- _Work item_:
Return the entire listing, word for word.

——————

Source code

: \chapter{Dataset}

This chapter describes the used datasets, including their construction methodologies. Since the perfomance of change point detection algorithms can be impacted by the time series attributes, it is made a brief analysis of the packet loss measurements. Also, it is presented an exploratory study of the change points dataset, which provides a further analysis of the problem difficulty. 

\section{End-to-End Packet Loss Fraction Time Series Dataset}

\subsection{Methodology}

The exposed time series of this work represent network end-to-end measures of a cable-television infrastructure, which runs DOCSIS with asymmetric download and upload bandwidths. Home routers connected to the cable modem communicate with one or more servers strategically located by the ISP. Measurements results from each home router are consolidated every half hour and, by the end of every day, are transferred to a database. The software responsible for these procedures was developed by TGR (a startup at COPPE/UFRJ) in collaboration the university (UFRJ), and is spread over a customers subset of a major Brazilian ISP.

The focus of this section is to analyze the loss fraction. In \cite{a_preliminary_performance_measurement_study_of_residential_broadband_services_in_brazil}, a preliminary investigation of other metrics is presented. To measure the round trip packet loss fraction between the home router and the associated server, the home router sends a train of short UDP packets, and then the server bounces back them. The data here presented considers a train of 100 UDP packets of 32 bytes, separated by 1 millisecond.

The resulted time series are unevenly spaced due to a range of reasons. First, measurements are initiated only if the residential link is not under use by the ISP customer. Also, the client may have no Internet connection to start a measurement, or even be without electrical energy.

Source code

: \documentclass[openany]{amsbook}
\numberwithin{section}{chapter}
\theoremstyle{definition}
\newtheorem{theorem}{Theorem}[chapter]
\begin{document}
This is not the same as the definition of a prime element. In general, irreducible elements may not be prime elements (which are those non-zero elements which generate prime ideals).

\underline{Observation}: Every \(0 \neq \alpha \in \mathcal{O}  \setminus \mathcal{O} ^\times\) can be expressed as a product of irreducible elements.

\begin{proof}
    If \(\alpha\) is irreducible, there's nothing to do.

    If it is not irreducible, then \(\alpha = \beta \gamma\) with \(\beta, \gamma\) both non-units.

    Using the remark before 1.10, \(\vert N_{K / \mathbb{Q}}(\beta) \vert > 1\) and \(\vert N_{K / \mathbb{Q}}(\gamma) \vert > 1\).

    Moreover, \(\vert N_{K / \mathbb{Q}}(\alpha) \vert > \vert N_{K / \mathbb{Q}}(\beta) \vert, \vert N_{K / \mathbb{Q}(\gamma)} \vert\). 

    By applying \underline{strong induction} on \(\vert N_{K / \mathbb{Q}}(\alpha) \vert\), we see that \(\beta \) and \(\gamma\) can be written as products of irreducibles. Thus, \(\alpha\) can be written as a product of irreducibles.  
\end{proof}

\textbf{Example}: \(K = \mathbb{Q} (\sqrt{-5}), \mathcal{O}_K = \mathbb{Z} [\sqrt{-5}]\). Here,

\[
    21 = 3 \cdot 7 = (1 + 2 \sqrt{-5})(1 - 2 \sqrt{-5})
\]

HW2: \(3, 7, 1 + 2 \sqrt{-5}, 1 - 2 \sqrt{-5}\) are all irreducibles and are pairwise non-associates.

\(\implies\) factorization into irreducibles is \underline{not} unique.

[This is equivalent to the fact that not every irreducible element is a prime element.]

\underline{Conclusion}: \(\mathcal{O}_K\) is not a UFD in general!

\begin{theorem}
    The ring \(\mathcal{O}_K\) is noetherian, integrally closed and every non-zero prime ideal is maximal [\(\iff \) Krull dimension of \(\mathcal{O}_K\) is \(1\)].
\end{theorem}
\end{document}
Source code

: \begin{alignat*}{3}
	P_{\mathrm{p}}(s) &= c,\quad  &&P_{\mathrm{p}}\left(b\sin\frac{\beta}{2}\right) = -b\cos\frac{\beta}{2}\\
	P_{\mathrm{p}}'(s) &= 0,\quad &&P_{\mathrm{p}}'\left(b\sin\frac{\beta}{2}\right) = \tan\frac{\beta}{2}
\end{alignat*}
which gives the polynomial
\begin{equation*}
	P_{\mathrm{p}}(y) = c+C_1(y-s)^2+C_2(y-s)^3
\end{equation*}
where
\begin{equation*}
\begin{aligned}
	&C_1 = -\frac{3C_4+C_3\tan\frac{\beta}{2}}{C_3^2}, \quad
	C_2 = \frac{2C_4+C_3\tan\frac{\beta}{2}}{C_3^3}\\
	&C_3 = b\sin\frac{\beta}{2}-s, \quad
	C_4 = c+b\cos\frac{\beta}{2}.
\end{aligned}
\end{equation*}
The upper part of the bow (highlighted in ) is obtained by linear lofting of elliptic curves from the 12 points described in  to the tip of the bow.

——————

- _Answer to the exercise_:
Source code

: \chapter{Dataset}

This chapter describes the used datasets, including their construction methodologies. Since the perfomance of change point detection algorithms can be impacted by the time series attributes, it is made a brief analysis of the packet loss measurements. Also, it is presented an exploratory study of the change points dataset, which provides a further analysis of the problem difficulty. 

\section{End-to-End Packet Loss Fraction Time Series Dataset}

\subsection{Methodology}

The exposed time series of this work represent network end-to-end measures of a cable-television infrastructure, which runs DOCSIS with asymmetric download and upload bandwidths. Home routers connected to the cable modem communicate with one or more servers strategically located by the ISP. Measurements results from each home router are consolidated every half hour and, by the end of every day, are transferred to a database. The software responsible for these procedures was developed by TGR (a startup at COPPE/UFRJ) in collaboration the university (UFRJ), and is spread over a customers subset of a major Brazilian ISP.

The focus of this section is to analyze the loss fraction. In \cite{a_preliminary_performance_measurement_study_of_residential_broadband_services_in_brazil}, a preliminary investigation of other metrics is presented. To measure the round trip packet loss fraction between the home router and the associated server, the home router sends a train of short UDP packets, and then the server bounces back them. The data here presented considers a train of 100 UDP packets of 32 bytes, separated by 1 millisecond.

The resulted time series are unevenly spaced due to a range of reasons. First, measurements are initiated only if the residential link is not under use by the ISP customer. Also, the client may have no Internet connection to start a measurement, or even be without electrical energy.

Source code

: \documentclass[openany]{amsbook}
\numberwithin{section}{chapter}
\theoremstyle{definition}
\newtheorem{theorem}{Theorem}[chapter]
\begin{document}
This is not the same as the definition of a prime element. In general, irreducible elements may not be prime elements (which are those non-zero elements which generate prime ideals).

\underline{Observation}: Every \(0 \neq \alpha \in \mathcal{O}  \setminus \mathcal{O} ^\times\) can be expressed as a product of irreducible elements.

\begin{proof}
    If \(\alpha\) is irreducible, there's nothing to do.

    If it is not irreducible, then \(\alpha = \beta \gamma\) with \(\beta, \gamma\) both non-units.

    Using the remark before 1.10, \(\vert N_{K / \mathbb{Q}}(\beta) \vert > 1\) and \(\vert N_{K / \mathbb{Q}}(\gamma) \vert > 1\).

    Moreover, \(\vert N_{K / \mathbb{Q}}(\alpha) \vert > \vert N_{K / \mathbb{Q}}(\beta) \vert, \vert N_{K / \mathbb{Q}(\gamma)} \vert\). 

    By applying \underline{strong induction} on \(\vert N_{K / \mathbb{Q}}(\alpha) \vert\), we see that \(\beta \) and \(\gamma\) can be written as products of irreducibles. Thus, \(\alpha\) can be written as a product of irreducibles.  
\end{proof}

\textbf{Example}: \(K = \mathbb{Q} (\sqrt{-5}), \mathcal{O}_K = \mathbb{Z} [\sqrt{-5}]\). Here,

\[
    21 = 3 \cdot 7 = (1 + 2 \sqrt{-5})(1 - 2 \sqrt{-5})
\]

HW2: \(3, 7, 1 + 2 \sqrt{-5}, 1 - 2 \sqrt{-5}\) are all irreducibles and are pairwise non-associates.

\(\implies\) factorization into irreducibles is \underline{not} unique.

[This is equivalent to the fact that not every irreducible element is a prime element.]

\underline{Conclusion}: \(\mathcal{O}_K\) is not a UFD in general!

\begin{theorem}
    The ring \(\mathcal{O}_K\) is noetherian, integrally closed and every non-zero prime ideal is maximal [\(\iff \) Krull dimension of \(\mathcal{O}_K\) is \(1\)].
\end{theorem}
\end{document}
Source code

: \begin{alignat*}{3}
	P_{\mathrm{p}}(s) &= c,\quad  &&P_{\mathrm{p}}\left(b\sin\frac{\beta}{2}\right) = -b\cos\frac{\beta}{2}\\
	P_{\mathrm{p}}'(s) &= 0,\quad &&P_{\mathrm{p}}'\left(b\sin\frac{\beta}{2}\right) = \tan\frac{\beta}{2}
\end{alignat*}
which gives the polynomial
\begin{equation*}
	P_{\mathrm{p}}(y) = c+C_1(y-s)^2+C_2(y-s)^3
\end{equation*}
where
\begin{equation*}
\begin{aligned}
	&C_1 = -\frac{3C_4+C_3\tan\frac{\beta}{2}}{C_3^2}, \quad
	C_2 = \frac{2C_4+C_3\tan\frac{\beta}{2}}{C_3^3}\\
	&C_3 = b\sin\frac{\beta}{2}-s, \quad
	C_4 = c+b\cos\frac{\beta}{2}.
\end{aligned}
\end{equation*}
The upper part of the bow (highlighted in ) is obtained by linear lofting of elliptic curves from the 12 points described in  to the tip of the bow.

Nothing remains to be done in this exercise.